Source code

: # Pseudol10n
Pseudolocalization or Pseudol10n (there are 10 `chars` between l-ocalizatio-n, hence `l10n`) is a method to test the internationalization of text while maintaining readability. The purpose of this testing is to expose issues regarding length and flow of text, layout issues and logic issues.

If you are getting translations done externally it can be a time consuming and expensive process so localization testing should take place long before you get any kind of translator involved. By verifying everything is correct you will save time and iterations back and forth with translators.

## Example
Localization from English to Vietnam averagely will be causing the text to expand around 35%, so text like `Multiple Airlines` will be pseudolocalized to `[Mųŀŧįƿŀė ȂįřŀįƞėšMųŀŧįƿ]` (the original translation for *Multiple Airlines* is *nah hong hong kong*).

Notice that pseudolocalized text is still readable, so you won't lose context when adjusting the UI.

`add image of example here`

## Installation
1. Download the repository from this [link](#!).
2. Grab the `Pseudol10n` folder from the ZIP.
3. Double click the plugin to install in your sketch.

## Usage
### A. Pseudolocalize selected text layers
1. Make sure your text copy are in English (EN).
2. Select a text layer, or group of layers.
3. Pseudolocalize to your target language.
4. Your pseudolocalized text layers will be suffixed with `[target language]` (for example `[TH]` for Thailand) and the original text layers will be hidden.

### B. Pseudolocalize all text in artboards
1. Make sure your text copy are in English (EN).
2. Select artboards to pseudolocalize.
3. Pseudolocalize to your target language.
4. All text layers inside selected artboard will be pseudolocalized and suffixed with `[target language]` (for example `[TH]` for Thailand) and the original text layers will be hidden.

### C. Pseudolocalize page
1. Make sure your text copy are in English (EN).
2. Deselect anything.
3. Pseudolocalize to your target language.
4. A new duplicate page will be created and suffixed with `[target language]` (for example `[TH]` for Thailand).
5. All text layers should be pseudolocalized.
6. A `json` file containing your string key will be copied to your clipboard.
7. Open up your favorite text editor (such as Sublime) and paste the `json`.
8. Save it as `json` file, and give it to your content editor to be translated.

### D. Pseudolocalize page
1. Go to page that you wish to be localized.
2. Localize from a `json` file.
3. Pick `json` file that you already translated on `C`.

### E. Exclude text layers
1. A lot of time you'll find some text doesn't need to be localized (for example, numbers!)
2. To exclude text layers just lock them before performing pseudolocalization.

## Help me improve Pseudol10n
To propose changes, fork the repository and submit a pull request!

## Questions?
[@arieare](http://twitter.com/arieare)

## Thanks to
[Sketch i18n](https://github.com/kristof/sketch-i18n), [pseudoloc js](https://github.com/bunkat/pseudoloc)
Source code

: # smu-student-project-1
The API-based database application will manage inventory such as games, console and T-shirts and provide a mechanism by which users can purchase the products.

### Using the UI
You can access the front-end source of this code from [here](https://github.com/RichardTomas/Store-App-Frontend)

§ §

Reproduce the entries exactly, but only from their first line to the line holding "Pseudolocalization or Pseudol10n", with that last line kept.

Source code

: # Pseudol10n
Pseudolocalization or Pseudol10n (there are 10 `chars` between l-ocalizatio-n, hence `l10n`) is a method to test the internationalization of text while maintaining readability. The purpose of this testing is to expose issues regarding length and flow of text, layout issues and logic issues.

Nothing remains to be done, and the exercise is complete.